Il est aujourd'hui impossible de prédire avec certitude quelle sera l’évolution de la crise en 2016. Il est cependant peu probable que les flux se tarissent. Ce qui est sûr, c’est que cette crise a révélé des failles dans les systèmes de gestion de l’immigration qui doivent être réparées.

Aucun pays européen ne peut gérer seul une si grande crise humanitaire ; et l’Europe ne peut pas non plus agir seule. La réponse doit être mondiale. L’Union européenne devrait coopérer étroitement avec les pays d’origine et de transit. Une coopération internationale est nécessaire pour endiguer l’immigration irrégulière, notamment par le biais du partage d’informations, d’interventions coordonnées contre les réseaux de passeurs, de retours organisés et de la mise en place de campagnes d’information. Dans le même temps, de nouvelles mesures doivent être prises pour développer plus avant les voies d’immigration régulières et la gestion de la mobilité internationale.

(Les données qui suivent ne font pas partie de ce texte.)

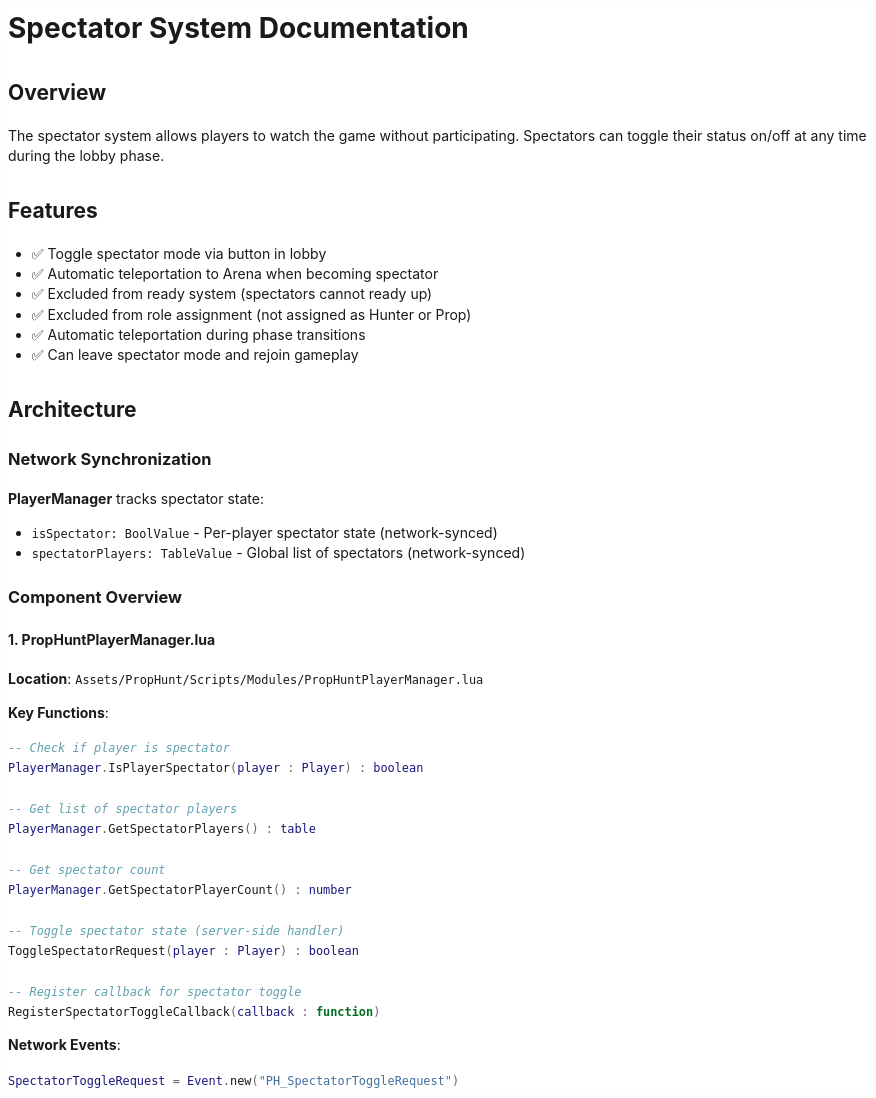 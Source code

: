 # Spectator System Documentation

## Overview
The spectator system allows players to watch the game without participating. Spectators can toggle their status on/off at any time during the lobby phase.

## Features
- ✅ Toggle spectator mode via button in lobby
- ✅ Automatic teleportation to Arena when becoming spectator
- ✅ Excluded from ready system (spectators cannot ready up)
- ✅ Excluded from role assignment (not assigned as Hunter or Prop)
- ✅ Automatic teleportation during phase transitions
- ✅ Can leave spectator mode and rejoin gameplay

## Architecture

### Network Synchronization
**PlayerManager** tracks spectator state:
- `isSpectator: BoolValue` - Per-player spectator state (network-synced)
- `spectatorPlayers: TableValue` - Global list of spectators (network-synced)

### Component Overview

#### 1. PropHuntPlayerManager.lua
**Location**: `Assets/PropHunt/Scripts/Modules/PropHuntPlayerManager.lua`

**Key Functions**:
```lua
-- Check if player is spectator
PlayerManager.IsPlayerSpectator(player : Player) : boolean

-- Get list of spectator players
PlayerManager.GetSpectatorPlayers() : table

-- Get spectator count
PlayerManager.GetSpectatorPlayerCount() : number

-- Toggle spectator state (server-side handler)
ToggleSpectatorRequest(player : Player) : boolean

-- Register callback for spectator toggle
RegisterSpectatorToggleCallback(callback : function)
```

**Network Events**:
```lua
SpectatorToggleRequest = Event.new("PH_SpectatorToggleRequest")
```
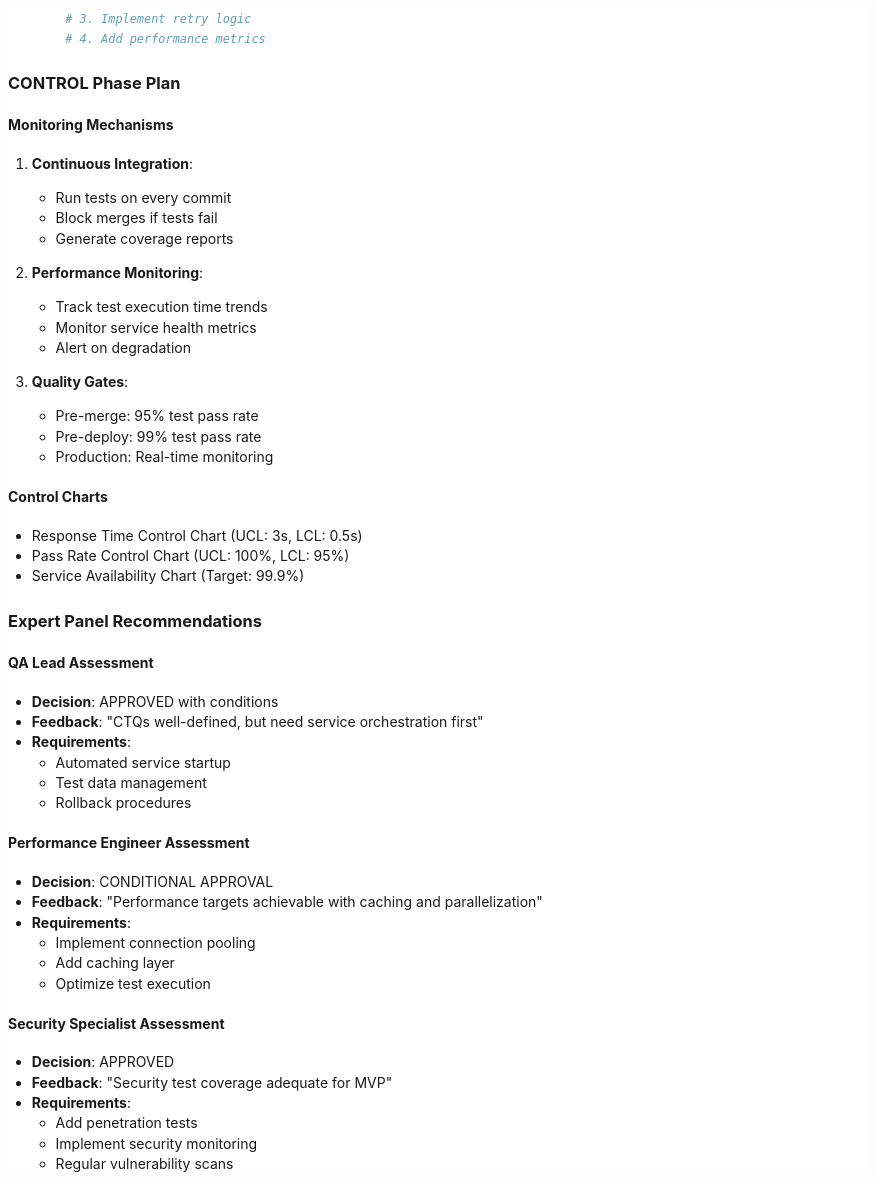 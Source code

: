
 ```python
        # 3. Implement retry logic
        # 4. Add performance metrics
```

### CONTROL Phase Plan

#### Monitoring Mechanisms
1. **Continuous Integration**:
   - Run tests on every commit
   - Block merges if tests fail
   - Generate coverage reports

2. **Performance Monitoring**:
   - Track test execution time trends
   - Monitor service health metrics
   - Alert on degradation

3. **Quality Gates**:
   - Pre-merge: 95% test pass rate
   - Pre-deploy: 99% test pass rate
   - Production: Real-time monitoring

#### Control Charts
- Response Time Control Chart (UCL: 3s, LCL: 0.5s)
- Pass Rate Control Chart (UCL: 100%, LCL: 95%)
- Service Availability Chart (Target: 99.9%)

### Expert Panel Recommendations

#### QA Lead Assessment
- **Decision**: APPROVED with conditions
- **Feedback**: "CTQs well-defined, but need service orchestration first"
- **Requirements**:
  - Automated service startup
  - Test data management
  - Rollback procedures

#### Performance Engineer Assessment
- **Decision**: CONDITIONAL APPROVAL
- **Feedback**: "Performance targets achievable with caching and parallelization"
- **Requirements**:
  - Implement connection pooling
  - Add caching layer
  - Optimize test execution

#### Security Specialist Assessment
- **Decision**: APPROVED
- **Feedback**: "Security test coverage adequate for MVP"
- **Requirements**:
  - Add penetration tests
  - Implement security monitoring
  - Regular vulnerability scans
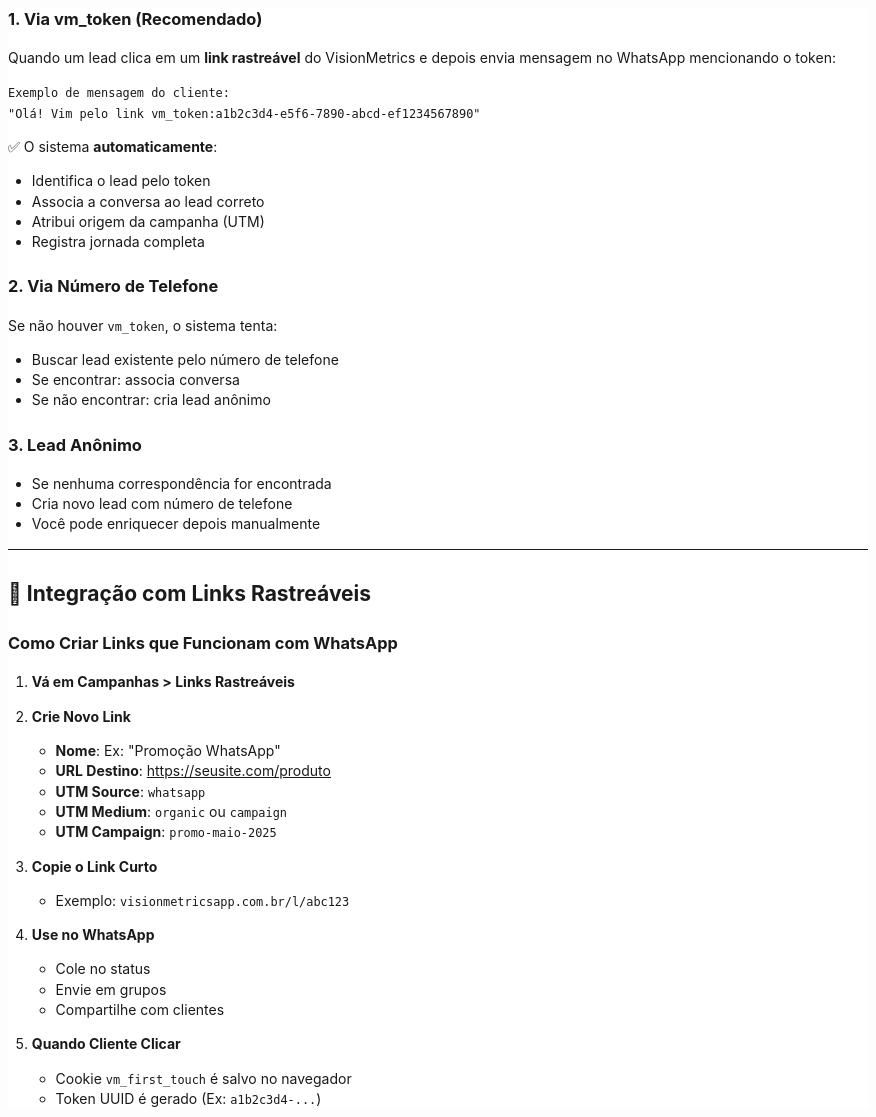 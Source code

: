 ### **1. Via vm_token (Recomendado)**

Quando um lead clica em um **link rastreável** do VisionMetrics e depois envia mensagem no WhatsApp mencionando o token:

```
Exemplo de mensagem do cliente:
"Olá! Vim pelo link vm_token:a1b2c3d4-e5f6-7890-abcd-ef1234567890"
```

✅ O sistema **automaticamente**:
- Identifica o lead pelo token
- Associa a conversa ao lead correto
- Atribui origem da campanha (UTM)
- Registra jornada completa

### **2. Via Número de Telefone**

Se não houver `vm_token`, o sistema tenta:
- Buscar lead existente pelo número de telefone
- Se encontrar: associa conversa
- Se não encontrar: cria lead anônimo

### **3. Lead Anônimo**

- Se nenhuma correspondência for encontrada
- Cria novo lead com número de telefone
- Você pode enriquecer depois manualmente

---

## 🔗 Integração com Links Rastreáveis

### **Como Criar Links que Funcionam com WhatsApp**

1. **Vá em Campanhas > Links Rastreáveis**

2. **Crie Novo Link**
   - **Nome**: Ex: "Promoção WhatsApp"
   - **URL Destino**: https://seusite.com/produto
   - **UTM Source**: `whatsapp`
   - **UTM Medium**: `organic` ou `campaign`
   - **UTM Campaign**: `promo-maio-2025`

3. **Copie o Link Curto**
   - Exemplo: `visionmetricsapp.com.br/l/abc123`

4. **Use no WhatsApp**
   - Cole no status
   - Envie em grupos
   - Compartilhe com clientes

5. **Quando Cliente Clicar**
   - Cookie `vm_first_touch` é salvo no navegador
   - Token UUID é gerado (Ex: `a1b2c3d4-...`)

Pour gérer la crise actuelle des réfugiés et relever les futurs défis migratoires liés aux changements démographiques et géopolitiques permanents, une nouvelle approche des migrations sera nécessaire. Cette nouvelle façon de voir devra être plus proactive, systématique et régionale, et cibler davantage la prévention des crises que leur résolution. Il est aujourd'hui temps de mener cette réflexion stratégique au niveau international.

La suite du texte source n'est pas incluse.